From a sheer just like inputs outputs perspective, that was a lead where I said, Seth, we've got like a soft verbal here. We're really close. There's some administrative stuff holding us back. We've not gotten paperwork signed yet. I looked at it and said, this is deal insurance. And I think that's a term you've used before Josh. This is insurance for me that I don't lose this deal. Otherwise you become forgettable. And instead now you're more memorable than any other Yahoo on the phone. I guarantee it. Right. So that was an instance where it worked really well on our team and on our business where we've now closed those deals and we're getting them ready to go onto the market here soon.
Seth: And I got to think this is highly applicable to any type of real estate or probably any type of deal, not even real estate. There was a self-storage guy I was talking to. I was trying to buy two of his facilities a couple of months ago and he wanted way more than it was worth and I wanted to pay way less. And we did some phone calls and stuff. I got some input from Ajay. He told me what to do and I did it and it seemed to work. But I have a feeling this would have made a difference. I don't know if I would have won the deal, but it's impossible to not take notice of something like this because it's just so unusual.
And when somebody really gives you tangible value like that, it's just huge. So great idea.

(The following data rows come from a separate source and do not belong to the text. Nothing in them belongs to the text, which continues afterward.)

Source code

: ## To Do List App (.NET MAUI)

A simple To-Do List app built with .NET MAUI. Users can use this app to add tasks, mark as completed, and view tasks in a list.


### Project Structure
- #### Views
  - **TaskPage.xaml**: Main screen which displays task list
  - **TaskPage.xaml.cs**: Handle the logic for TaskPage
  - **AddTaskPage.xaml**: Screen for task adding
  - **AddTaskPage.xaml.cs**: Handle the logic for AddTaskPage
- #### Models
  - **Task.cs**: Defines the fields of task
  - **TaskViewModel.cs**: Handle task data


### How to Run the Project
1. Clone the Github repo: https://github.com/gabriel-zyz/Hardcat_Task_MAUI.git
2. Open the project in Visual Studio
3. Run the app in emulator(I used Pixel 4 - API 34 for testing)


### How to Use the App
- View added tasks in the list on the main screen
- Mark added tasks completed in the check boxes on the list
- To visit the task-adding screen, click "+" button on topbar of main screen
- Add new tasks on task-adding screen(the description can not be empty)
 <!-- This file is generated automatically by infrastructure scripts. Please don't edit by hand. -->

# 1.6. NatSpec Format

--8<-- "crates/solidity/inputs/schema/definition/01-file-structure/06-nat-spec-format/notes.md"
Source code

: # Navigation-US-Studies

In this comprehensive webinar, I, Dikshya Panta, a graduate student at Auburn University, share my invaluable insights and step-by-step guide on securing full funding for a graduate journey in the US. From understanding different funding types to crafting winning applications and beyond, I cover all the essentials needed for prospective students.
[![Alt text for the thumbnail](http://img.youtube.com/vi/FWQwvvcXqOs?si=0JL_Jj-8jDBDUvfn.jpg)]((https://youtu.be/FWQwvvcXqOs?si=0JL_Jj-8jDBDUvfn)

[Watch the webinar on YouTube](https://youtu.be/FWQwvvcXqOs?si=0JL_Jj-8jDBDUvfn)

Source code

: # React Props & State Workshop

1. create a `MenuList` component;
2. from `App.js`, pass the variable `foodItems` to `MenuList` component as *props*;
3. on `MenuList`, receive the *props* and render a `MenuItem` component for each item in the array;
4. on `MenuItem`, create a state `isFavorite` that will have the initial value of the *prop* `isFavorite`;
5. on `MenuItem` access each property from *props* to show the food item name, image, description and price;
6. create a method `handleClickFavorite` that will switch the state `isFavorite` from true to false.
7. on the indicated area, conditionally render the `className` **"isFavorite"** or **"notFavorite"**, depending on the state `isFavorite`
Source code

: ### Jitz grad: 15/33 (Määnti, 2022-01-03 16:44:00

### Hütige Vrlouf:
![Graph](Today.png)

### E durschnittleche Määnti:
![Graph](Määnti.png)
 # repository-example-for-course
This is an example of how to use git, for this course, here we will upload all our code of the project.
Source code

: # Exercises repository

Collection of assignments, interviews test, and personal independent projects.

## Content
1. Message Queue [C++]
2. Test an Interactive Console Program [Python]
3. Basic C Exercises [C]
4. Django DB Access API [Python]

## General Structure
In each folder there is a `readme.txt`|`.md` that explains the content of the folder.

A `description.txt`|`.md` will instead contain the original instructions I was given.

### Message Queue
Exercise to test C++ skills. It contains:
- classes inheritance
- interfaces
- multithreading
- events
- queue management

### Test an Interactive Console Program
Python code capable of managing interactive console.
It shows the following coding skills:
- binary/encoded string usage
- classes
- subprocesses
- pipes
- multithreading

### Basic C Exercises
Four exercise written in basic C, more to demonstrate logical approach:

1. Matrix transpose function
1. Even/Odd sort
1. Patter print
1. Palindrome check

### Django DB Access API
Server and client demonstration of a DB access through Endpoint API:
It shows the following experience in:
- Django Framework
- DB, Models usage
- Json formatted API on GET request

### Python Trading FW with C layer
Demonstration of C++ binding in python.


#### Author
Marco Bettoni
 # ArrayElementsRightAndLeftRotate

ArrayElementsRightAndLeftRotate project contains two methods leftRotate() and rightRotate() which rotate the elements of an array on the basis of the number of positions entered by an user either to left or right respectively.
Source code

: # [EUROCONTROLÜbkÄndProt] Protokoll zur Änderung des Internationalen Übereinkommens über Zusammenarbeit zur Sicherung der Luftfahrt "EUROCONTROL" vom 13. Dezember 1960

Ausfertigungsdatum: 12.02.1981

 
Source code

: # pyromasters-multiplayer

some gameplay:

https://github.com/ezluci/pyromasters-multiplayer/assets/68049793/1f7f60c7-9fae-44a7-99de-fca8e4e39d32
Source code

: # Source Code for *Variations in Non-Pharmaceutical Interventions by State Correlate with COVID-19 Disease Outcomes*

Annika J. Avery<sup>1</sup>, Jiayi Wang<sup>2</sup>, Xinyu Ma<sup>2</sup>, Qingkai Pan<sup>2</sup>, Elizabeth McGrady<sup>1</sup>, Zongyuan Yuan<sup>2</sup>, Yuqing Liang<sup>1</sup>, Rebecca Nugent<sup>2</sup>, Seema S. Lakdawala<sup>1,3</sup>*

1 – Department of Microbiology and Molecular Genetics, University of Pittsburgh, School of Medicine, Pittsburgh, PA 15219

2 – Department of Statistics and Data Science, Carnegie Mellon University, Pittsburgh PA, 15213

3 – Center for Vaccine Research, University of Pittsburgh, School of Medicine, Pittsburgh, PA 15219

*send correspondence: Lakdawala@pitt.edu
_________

Josh: Yeah. And I'll share too, we're using them the most in our business. So we run a process called Cookie Closer Friday. So Friday afternoon is the order cut off for Monday shipments to go out, which are perfectly timed so they land mid to late in the week. So every week, we have a process we run, Cookie Closer Friday, where my acquisition managers are taking a look at our pipeline and we're seeing—who should have closed this week? Who should have been a deal that didn't materialize? What are inside the five-yard line leads this week? Who needs to get this box? Who's one impression away from a deal? Who needs that one solid impression? Who could be swayed over the edge? So typically inside of that, it's people who they're hot sellers and they're marching down the field. And like Ajay said, it's deal insurance. I want to make sure I don't lose this deal somehow. And then there's the sellers who they agreed and you sent the contract. They got flaky, hesitant. Maybe they're like, well, we'll get to it. I've got my attorney looking at it. If they're going to take a few days to get their attorney to look at it, I like to get them a box because we've seen sellers actually bypass their attorney. The attorney takes too long to review it. They get that impression from us. Now they get the trust that they need. Having their attorney review it is a trust objection. So if I can overcome the trust objection without that, boom. So that helps there. And the people who just, they were great and they just ghosted along the way. And we want to reconnect with them. So those are the big ones there. As we've integrated the process more deeply into our system, we started to look inside the red zone, right? Not just inside the five-yard line, but like, okay, let's get a little bit more strategic in sending these out to more people. So that's kind of how we look at it. That's on the sales side.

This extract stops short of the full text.